In [None]:
import matplotlib.pyplot as plt
from nltk.sentiment import vader
import numpy as np



## Data preparation

Since our real data is in the form of news article abstracts, we perform certain data cleaning steps:

1) turn the entire sentence to lowercase
2) handle negations: The way we are handling negation is by using the wordnet library which contains lists of antonyms for several words. Whenever the word "not" or "n't" is encountered, we replace the next word with its antonym. For example, "not good" becomes "bad". This process will allow us to then remove stopwords without affecting the sentiment of the sentence.
3) remove punctuation
4) remove stopwords

## Single-embedding model

We'll start with a simple model which gives each word a sentiment score. The sentence sentiment will be determined by the *average* of the sentiment scores of the words in the sentence.

For this model, we used nltk's vader sentiment analyzer to get the sentiment scores for each word. 

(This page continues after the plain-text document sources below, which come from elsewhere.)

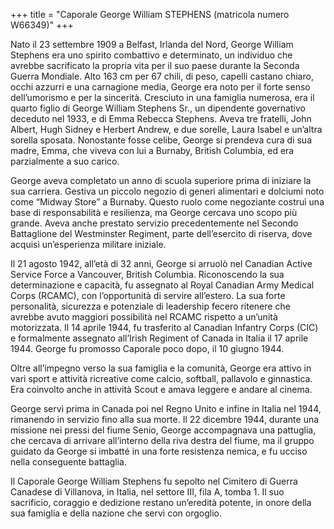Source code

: +++
title = "Caporale George William STEPHENS (matricola numero W66349)"
+++


Nato il 23 settembre 1909 a Belfast, Irlanda del Nord, George William Stephens era uno spirito combattivo e determinato, un individuo che avrebbe sacrificato la propria vita per il suo paese durante la Seconda Guerra Mondiale. Alto 163 cm per 67 chili, di peso, capelli castano chiaro, occhi azzurri e una carnagione media, George era noto per il forte senso dell’umorismo e per la sincerità. Cresciuto in una famiglia numerosa, era il quarto figlio di George William Stephens Sr., un dipendente governativo deceduto nel 1933, e di Emma Rebecca Stephens. Aveva tre fratelli, John Albert, Hugh Sidney e Herbert Andrew, e due sorelle, Laura Isabel e un’altra sorella sposata. Nonostante fosse celibe, George si prendeva cura di sua madre, Emma, che viveva con lui a Burnaby, British Columbia, ed era parzialmente a suo carico.

George aveva completato un anno di scuola superiore prima di iniziare la sua carriera. Gestiva un piccolo negozio di generi alimentari e dolciumi noto come “Midway Store” a Burnaby. Questo ruolo come negoziante costruì una base di responsabilità e resilienza, ma George cercava uno scopo più grande. Aveva anche prestato servizio precedentemente nel Secondo Battaglione del Westminster Regiment, parte dell’esercito di riserva, dove acquisì un’esperienza militare iniziale.

Il 21 agosto 1942, all’età di 32 anni, George si arruolò nel Canadian Active Service Force a Vancouver, British Columbia. Riconoscendo la sua determinazione e capacità, fu assegnato al Royal Canadian Army Medical Corps (RCAMC), con l’opportunità di servire all’estero. La sua forte personalità, sicurezza e potenziale di leadership fecero ritenere che avrebbe avuto maggiori possibilità nel RCAMC rispetto a un’unità motorizzata. Il 14 aprile 1944, fu trasferito al Canadian Infantry Corps (CIC) e formalmente assegnato all’Irish Regiment of Canada in Italia il 17 aprile 1944. George fu promosso Caporale poco dopo, il 10 giugno 1944.

Oltre all’impegno verso la sua famiglia e la comunità, George era attivo in vari sport e attività ricreative come calcio, softball, pallavolo e ginnastica. Era coinvolto anche in attività Scout e amava leggere e andare al cinema.

George servì prima in Canada poi nel Regno Unito e infine in Italia nel 1944, rimanendo in servizio fino alla sua morte.
 Il 22 dicembre 1944, durante una missione nei pressi del fiume Senio, George accompagnava una pattuglia, che cercava di arrivare all’interno della riva destra del fiume, ma il gruppo guidato da George si imbatté in una forte resistenza nemica, e fu ucciso nella conseguente battaglia.

Il Caporale George William Stephens fu sepolto nel Cimitero di Guerra Canadese di Villanova, in Italia, nel settore III, fila A, tomba 1. 
Il suo sacrificio, coraggio e dedizione restano un’eredità potente, in onore della sua famiglia e della nazione che servì con orgoglio.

## Synthetic data generation

We generated synthetic data using the following process:
1) obtain a vocabulary of words using nltk's sentiment analyzer's lexicon
2) clean that vocabulary to only include words and filters out punctuation, numbers, etc.
3) generate random sized sentences using random words from the vocabulary

In [None]:
# Initialize VADER
sia = vader.SentimentIntensityAnalyzer()

# make a vocabulary from the lexicon which excludes non alpha tokens
vocab = sorted([token for token in sia.lexicon if token.isalpha()])

values = np.array([sia.lexicon[word] for word in vocab])

# show a histogram of vocab sentiment scores
plt.hist(values, bins='auto')  # 'auto' automatically determines the number of bins
plt.title('Histogram of VADER Lexicon Values')
plt.xlabel('Value')
plt.ylabel('Frequency')
plt.show()